Name Games
Page 26
Trotting down the walk from the porch to the street, I felt the chill of autumn air as it whorled past my bare legs. In my mind’s eye, I could see each hair springing erect in its follicle—my skin’s natural defense against the cold. This brought to mind the section of Carrol Cantrell’s leg that I’d examined just a few hours earlier—its natural defenses as well as its color were four days gone. Pondering this, I gained new appreciation for a phenomenon that I’d long dismissed as involuntary and therefore unworthy of thought: goose bumps.
Turning off Prairie Street onto Park Street, I whisked past the terminus of Durkee Avenue on my left, then La Salle, skirting the park itself on my right. Ahead lay an entrance to the park, a narrow path ideal for runners, which I’d discovered last winter shortly after my move to Dumont—it had become my habitual route. Scooting over the curb, my feet left the asphalt, crossed a plot of grass, then crunched the gravel of the pathway.
Entering the park, I was struck again by its pervasive silence, as if this slice of nature had been frozen in time for my sole appreciation. The moraine, with its enormous boulders and steep ravines, had been carved there by a glacier during a long-ago age of perpetual winter. Now, the ice was gone, and the scarred earth had patched itself with a blanket of green. Trees had sprouted in the fertile silt; their roots now burrowed the craggy terrain; their branches reached high toward the patchy light of a perfect September sky.
All this history, all this geological tumult so benignly resolved, and there ran I.
Me—this polite, awed intruder, prancing through nature in gym shorts and Reeboks, out for a jog, in need of fresh air.

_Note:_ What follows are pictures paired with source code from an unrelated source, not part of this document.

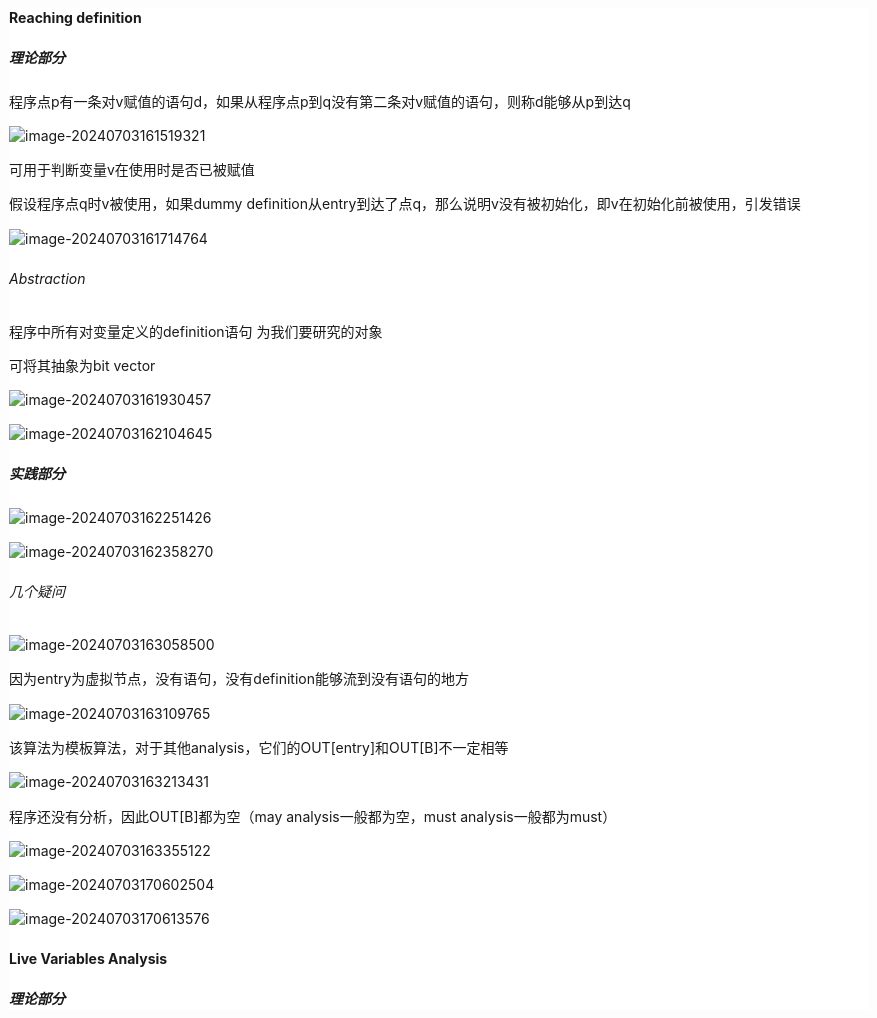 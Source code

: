#### Reaching definition

##### 理论部分

程序点p有一条对v赋值的语句d，如果从程序点p到q没有第二条对v赋值的语句，则称d能够从p到达q

![image-20240703161519321](押题.assets/image-20240703161519321.png)

可用于判断变量v在使用时是否已被赋值

假设程序点q时v被使用，如果dummy definition从entry到达了点q，那么说明v没有被初始化，即v在初始化前被使用，引发错误

![image-20240703161714764](押题.assets/image-20240703161714764.png)

###### Abstraction

程序中所有对变量定义的definition语句  为我们要研究的对象

可将其抽象为bit vector

![image-20240703161930457](押题.assets/image-20240703161930457.png)

![image-20240703162104645](押题.assets/image-20240703162104645.png)

##### 实践部分

![image-20240703162251426](押题.assets/image-20240703162251426.png)

![image-20240703162358270](押题.assets/image-20240703162358270.png)

###### 几个疑问

![image-20240703163058500](押题.assets/image-20240703163058500.png)

因为entry为虚拟节点，没有语句，没有definition能够流到没有语句的地方

![image-20240703163109765](押题.assets/image-20240703163109765.png)

该算法为模板算法，对于其他analysis，它们的OUT[entry]和OUT[B]不一定相等

![image-20240703163213431](押题.assets/image-20240703163213431.png)

程序还没有分析，因此OUT[B]都为空（may analysis一般都为空，must analysis一般都为must）

![image-20240703163355122](押题.assets/image-20240703163355122.png)

![image-20240703170602504](押题.assets/image-20240703170602504.png)

![image-20240703170613576](押题.assets/image-20240703170613576.png)

#### Live Variables Analysis

##### 理论部分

The path, which wound and sloped sharply from the street, now settled onto an easier course, straight and level, through an expanse of turf that formed a valley floor within the park’s rugged confines. A stream flowed cold in the distance. The perimeter of trees cast their broad blue shadows across the grassy field. The gravel path stretched long and flat before me, inviting me to find my pace, to up my speed, to burn the calories that would cause me to sweat in spite of the chilled landscape through which I ran.
Finding my second wind, settling into the cruising pace that would propel the duration of my run, I was at last able to clear my mind of recent stresses, entering that zone of suspended consciousness that is the runner’s compensation for tedium, a reward for the discipline of ignoring pain. The tap of my feet, the beat of my pulse, the rate of my breathing, all these rhythms became fixed and juxtaposed, like the syncopated clatter of the parts of some complex, precise machine.
As earth and sky blurred past me, I thought of nothing. And yet, I thought of everything. Vague remnants of my workaday life, my waking worries, flicked through my brain like the disjointed scenes of an unwanted dream.
These half-thoughts were dominated, of course, by the murder of Carrol Cantrell. That very afternoon, his shrouded, iced body had served as a powerful and tangible reminder that a heinous crime had darkened my newly adopted community. In a purely philosophical sense, a wrong had been committed, and righting it was a matter of simple justice—that alone was ample motivation to solve the mystery and unmask Cantrell’s killer.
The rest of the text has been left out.